Quantitative omics reveals that type I and II IFNs alter bacterial vacuole compositions to restrict infection in macrophages and lungs. Mus musculus

The innate defense mechanisms that control infections with intracellular bacteria are still incompletely understood. Here we show that type I and II IFNs are key regulators of the early gene expression and the host-protective immune response during Legionella pneumophila-induced pneumonia. Using mixed bone marrow-chimeric mice and isolated cells we indicate that both IFNs protect against L. pneumophila by activating an alveolar macrophage-intrinsic antibacterial defense pathway.

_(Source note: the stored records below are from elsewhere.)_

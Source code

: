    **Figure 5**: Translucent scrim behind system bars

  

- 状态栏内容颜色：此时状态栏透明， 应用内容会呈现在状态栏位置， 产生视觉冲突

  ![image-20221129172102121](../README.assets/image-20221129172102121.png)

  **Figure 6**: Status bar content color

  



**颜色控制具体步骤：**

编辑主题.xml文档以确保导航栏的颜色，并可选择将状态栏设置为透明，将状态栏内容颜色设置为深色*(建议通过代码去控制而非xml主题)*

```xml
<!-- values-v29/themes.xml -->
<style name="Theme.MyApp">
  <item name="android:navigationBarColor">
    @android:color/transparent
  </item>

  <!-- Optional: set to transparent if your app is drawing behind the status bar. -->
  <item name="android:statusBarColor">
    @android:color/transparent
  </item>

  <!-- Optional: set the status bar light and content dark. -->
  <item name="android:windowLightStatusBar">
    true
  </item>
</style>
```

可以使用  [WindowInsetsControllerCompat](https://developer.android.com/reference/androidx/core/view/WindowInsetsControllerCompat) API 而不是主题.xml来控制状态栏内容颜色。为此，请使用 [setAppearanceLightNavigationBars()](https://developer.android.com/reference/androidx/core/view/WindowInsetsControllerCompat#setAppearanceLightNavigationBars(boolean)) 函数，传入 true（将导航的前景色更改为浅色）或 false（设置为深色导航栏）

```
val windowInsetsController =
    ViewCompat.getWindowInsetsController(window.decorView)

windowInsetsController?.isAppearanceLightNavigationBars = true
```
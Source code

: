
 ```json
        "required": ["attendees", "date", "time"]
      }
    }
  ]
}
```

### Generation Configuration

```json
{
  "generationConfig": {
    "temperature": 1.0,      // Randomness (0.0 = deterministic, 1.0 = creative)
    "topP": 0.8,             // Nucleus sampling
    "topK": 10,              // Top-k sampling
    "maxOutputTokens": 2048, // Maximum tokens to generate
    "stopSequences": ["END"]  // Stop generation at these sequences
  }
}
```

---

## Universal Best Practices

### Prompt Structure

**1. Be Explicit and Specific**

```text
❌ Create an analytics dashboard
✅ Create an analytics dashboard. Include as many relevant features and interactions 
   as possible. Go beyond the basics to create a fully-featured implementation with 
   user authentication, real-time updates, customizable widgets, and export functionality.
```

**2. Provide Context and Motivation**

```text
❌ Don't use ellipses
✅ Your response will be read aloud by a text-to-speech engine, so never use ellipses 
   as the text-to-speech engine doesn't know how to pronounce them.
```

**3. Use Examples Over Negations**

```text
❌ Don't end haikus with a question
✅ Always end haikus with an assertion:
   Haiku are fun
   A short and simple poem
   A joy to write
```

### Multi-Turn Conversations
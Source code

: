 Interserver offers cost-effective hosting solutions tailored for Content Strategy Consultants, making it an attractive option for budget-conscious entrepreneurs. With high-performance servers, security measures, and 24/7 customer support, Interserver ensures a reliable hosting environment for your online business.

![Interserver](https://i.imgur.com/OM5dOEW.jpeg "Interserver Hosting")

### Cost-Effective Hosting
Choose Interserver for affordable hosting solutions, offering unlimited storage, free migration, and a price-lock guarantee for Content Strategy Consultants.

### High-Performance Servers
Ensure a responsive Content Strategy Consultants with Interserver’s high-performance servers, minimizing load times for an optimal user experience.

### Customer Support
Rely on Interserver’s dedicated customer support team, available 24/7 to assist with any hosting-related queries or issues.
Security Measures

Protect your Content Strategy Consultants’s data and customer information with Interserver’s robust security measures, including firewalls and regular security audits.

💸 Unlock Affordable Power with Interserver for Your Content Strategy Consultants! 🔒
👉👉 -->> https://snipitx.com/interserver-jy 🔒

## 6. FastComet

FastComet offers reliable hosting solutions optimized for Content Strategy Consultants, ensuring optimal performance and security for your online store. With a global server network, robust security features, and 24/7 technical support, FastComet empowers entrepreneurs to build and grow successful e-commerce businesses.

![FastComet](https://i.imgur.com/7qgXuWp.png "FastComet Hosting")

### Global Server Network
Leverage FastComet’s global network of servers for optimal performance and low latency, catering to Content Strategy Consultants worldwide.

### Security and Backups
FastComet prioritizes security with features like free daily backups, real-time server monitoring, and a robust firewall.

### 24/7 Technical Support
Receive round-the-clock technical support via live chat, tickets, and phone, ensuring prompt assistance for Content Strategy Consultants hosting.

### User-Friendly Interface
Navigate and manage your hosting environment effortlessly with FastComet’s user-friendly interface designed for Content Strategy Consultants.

Quantitative mass spectrometry analysis reveals that both IFNs markedly alter the protein composition of purified Legionella-containing vacuoles, and integrated network analysis defines distinct subsets of IFN-regulated proteins. Subsequent experiments uncover Immunoresponsive gene 1 (Irg1) as a central effector that restricts the bacteria through production of itaconic acid. Collectively, we provide a comprehensive analysis of IFN-mediated effects on gene expression and the bacterial vacuole proteome, and show that L. pneumophila is restricted by an Irg1-dependent production of a bactericidal metabolite. Overall design: Microarray experiments were performed as dual-color hybridizations on Agilent mouse whole genome catalog 44K arrays. To compensate for dye-specific effects, a dye-reversal color-swap was applied.